WHAT YOU HAVE TO DO -
Go to the line below containing "Please add to" and print exactly from there through the line containing "a Programar (230hs):**", both included. Print nothing else.
-------- DATASET CONTENT
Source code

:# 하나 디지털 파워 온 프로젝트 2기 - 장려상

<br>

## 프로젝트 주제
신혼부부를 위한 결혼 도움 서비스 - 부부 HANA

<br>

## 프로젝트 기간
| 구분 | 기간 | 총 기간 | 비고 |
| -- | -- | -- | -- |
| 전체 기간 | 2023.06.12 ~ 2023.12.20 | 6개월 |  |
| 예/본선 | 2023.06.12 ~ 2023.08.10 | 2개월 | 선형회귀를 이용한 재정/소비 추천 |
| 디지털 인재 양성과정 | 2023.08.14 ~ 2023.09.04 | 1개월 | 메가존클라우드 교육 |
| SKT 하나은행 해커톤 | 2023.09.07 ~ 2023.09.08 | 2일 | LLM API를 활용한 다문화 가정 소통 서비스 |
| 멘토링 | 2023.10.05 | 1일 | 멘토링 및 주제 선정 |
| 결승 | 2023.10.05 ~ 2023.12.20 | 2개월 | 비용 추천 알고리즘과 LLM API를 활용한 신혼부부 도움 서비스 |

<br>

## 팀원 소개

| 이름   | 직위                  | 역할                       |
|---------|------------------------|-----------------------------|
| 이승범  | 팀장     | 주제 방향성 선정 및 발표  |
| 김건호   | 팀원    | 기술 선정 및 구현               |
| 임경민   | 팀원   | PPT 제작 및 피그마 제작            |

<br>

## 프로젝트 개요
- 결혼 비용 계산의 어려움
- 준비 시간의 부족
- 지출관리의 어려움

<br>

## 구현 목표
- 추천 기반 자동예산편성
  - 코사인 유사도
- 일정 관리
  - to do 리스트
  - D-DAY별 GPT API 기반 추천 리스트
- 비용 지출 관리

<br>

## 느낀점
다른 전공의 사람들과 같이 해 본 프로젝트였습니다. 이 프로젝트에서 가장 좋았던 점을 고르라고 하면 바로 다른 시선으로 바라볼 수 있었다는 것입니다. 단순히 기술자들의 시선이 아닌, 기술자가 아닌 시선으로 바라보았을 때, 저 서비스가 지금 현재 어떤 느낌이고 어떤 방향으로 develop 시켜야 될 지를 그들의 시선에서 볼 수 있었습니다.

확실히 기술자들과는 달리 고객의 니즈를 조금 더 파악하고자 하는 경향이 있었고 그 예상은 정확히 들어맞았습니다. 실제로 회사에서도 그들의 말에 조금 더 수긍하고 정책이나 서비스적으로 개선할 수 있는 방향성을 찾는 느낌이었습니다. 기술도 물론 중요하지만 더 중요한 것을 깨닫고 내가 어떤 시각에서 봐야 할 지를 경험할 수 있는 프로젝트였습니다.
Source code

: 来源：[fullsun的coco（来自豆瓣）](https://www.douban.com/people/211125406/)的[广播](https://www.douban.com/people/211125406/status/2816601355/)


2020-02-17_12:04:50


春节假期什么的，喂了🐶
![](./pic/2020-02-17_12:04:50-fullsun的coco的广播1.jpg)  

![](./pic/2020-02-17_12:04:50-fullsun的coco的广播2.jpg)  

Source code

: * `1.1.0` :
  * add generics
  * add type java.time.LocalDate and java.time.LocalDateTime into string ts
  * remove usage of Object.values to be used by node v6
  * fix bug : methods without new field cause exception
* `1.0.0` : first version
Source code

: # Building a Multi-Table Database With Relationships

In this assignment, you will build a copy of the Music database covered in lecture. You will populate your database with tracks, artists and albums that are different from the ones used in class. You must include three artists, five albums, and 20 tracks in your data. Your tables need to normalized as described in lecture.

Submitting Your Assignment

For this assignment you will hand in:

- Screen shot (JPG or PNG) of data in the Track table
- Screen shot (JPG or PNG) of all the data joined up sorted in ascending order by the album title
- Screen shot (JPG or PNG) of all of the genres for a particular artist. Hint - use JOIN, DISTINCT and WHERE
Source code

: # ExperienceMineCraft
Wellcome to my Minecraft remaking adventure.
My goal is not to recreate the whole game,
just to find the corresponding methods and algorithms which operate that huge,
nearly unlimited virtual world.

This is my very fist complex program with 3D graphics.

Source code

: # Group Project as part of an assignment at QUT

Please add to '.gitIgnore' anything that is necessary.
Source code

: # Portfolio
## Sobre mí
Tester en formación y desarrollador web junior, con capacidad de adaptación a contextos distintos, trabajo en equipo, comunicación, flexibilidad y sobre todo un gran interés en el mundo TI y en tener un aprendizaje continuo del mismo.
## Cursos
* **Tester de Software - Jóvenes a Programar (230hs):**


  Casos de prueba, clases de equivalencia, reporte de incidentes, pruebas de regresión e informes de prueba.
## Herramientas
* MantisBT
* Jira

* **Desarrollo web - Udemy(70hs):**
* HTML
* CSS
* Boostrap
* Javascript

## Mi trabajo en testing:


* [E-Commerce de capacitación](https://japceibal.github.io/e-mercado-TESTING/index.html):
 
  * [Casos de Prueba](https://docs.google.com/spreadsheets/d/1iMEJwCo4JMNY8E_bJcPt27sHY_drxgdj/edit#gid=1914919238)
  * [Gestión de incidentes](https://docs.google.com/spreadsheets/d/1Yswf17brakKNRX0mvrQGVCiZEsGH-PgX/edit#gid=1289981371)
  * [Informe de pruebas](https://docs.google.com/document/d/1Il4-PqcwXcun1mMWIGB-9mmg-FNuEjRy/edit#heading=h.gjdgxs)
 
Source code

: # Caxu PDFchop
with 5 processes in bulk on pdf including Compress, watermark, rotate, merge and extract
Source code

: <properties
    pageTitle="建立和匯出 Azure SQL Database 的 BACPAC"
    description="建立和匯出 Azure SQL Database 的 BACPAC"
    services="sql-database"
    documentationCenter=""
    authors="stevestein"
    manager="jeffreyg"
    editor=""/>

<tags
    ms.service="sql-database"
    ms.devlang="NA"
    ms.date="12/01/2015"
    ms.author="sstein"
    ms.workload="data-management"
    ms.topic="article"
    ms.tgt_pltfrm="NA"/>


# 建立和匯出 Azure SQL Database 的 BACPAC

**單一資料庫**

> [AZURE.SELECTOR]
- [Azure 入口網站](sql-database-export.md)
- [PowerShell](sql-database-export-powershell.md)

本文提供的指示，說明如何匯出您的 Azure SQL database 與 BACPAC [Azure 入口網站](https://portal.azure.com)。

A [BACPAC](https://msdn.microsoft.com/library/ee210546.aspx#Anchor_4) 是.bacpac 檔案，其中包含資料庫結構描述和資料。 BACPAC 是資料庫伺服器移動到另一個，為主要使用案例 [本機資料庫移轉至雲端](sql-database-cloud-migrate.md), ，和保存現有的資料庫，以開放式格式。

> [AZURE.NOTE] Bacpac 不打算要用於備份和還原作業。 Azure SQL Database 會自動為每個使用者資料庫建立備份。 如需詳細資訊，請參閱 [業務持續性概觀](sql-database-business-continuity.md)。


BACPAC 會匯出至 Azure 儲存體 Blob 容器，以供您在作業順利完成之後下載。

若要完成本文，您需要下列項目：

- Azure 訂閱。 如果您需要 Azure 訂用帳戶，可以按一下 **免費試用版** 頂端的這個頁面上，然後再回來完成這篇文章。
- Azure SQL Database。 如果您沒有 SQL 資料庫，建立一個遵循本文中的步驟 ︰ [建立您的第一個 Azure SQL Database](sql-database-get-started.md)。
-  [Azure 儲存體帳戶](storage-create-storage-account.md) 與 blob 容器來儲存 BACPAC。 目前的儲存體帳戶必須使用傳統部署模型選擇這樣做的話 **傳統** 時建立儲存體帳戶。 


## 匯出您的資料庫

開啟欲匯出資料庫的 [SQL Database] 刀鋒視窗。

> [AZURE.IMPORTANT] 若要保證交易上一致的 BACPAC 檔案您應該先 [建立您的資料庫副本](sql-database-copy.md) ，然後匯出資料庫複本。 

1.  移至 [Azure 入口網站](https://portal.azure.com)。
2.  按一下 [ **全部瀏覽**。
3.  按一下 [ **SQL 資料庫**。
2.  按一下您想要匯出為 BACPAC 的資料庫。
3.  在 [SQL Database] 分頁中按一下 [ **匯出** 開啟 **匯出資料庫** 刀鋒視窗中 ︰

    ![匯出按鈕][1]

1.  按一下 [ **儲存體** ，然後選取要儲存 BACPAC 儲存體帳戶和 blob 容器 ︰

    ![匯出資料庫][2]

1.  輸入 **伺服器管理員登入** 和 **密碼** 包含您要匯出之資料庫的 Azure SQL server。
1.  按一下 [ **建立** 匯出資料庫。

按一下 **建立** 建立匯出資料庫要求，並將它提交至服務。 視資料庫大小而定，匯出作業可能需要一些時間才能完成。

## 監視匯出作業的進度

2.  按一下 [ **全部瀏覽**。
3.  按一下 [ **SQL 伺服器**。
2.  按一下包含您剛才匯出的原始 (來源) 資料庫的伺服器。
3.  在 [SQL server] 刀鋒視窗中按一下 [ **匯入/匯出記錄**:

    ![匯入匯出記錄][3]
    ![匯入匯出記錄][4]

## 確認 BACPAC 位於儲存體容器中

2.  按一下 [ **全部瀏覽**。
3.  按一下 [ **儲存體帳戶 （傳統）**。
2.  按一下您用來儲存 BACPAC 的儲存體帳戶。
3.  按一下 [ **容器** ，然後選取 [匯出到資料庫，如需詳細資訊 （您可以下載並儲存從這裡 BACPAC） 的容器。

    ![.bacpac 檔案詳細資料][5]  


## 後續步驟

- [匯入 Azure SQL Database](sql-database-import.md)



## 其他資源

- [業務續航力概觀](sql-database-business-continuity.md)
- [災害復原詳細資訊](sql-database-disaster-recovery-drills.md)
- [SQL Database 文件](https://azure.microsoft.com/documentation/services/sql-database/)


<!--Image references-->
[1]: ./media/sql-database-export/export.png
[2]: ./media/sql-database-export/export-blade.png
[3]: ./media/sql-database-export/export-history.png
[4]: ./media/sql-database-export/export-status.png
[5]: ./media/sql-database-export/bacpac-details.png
----------------
EXERCISE RESPONSE -
Please add to '.gitIgnore' anything that is necessary.
Source code

: # Portfolio
## Sobre mí
Tester en formación y desarrollador web junior, con capacidad de adaptación a contextos distintos, trabajo en equipo, comunicación, flexibilidad y sobre todo un gran interés en el mundo TI y en tener un aprendizaje continuo del mismo.
## Cursos
* **Tester de Software - Jóvenes a Programar (230hs):**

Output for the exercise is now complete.